Goal of the exercise >> Scanning the entries below, copy every line that contains the word "curve".

Data section >>

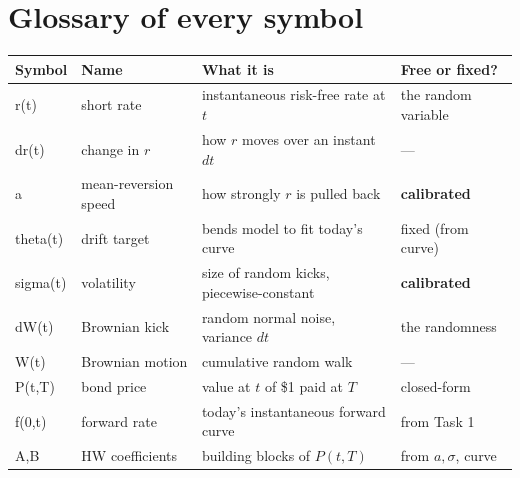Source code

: \documentclass[11pt]{article}
\begin{document}
\section{Glossary of every symbol}
\renewcommand{\arraystretch}{1.3}
\begin{center}
\begin{tabular}{>{\ttfamily}l l p{6.2cm} l}
\toprule
\normalfont Symbol & Name & What it is & Free or fixed? \\
\midrule
r(t)         & short rate            & instantaneous risk-free rate at $t$           & the random variable \\
dr(t)        & change in $r$         & how $r$ moves over an instant $dt$            & --- \\
a            & mean-reversion speed  & how strongly $r$ is pulled back               & \textbf{calibrated} \\
theta(t)     & drift target          & bends model to fit today's curve              & fixed (from curve) \\
sigma(t)     & volatility            & size of random kicks, piecewise-constant      & \textbf{calibrated} \\
dW(t)        & Brownian kick         & random normal noise, variance $dt$            & the randomness \\
W(t)         & Brownian motion       & cumulative random walk                        & --- \\
P(t,T)       & bond price            & value at $t$ of \$1 paid at $T$               & closed-form \\
f(0,t)       & forward rate          & today's instantaneous forward curve           & from Task 1 \\
A,B          & HW coefficients       & building blocks of $P(t,T)$                   & from $a,\sigma$, curve \\
\bottomrule
\end{tabular}
\end{center}
\end{document}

Response area >>
theta(t)     & drift target          & bends model to fit today's curve              & fixed (from curve) \\
f(0,t)       & forward rate          & today's instantaneous forward curve           & from Task 1 \\
A,B          & HW coefficients       & building blocks of $P(t,T)$                   & from $a,\sigma$, curve \\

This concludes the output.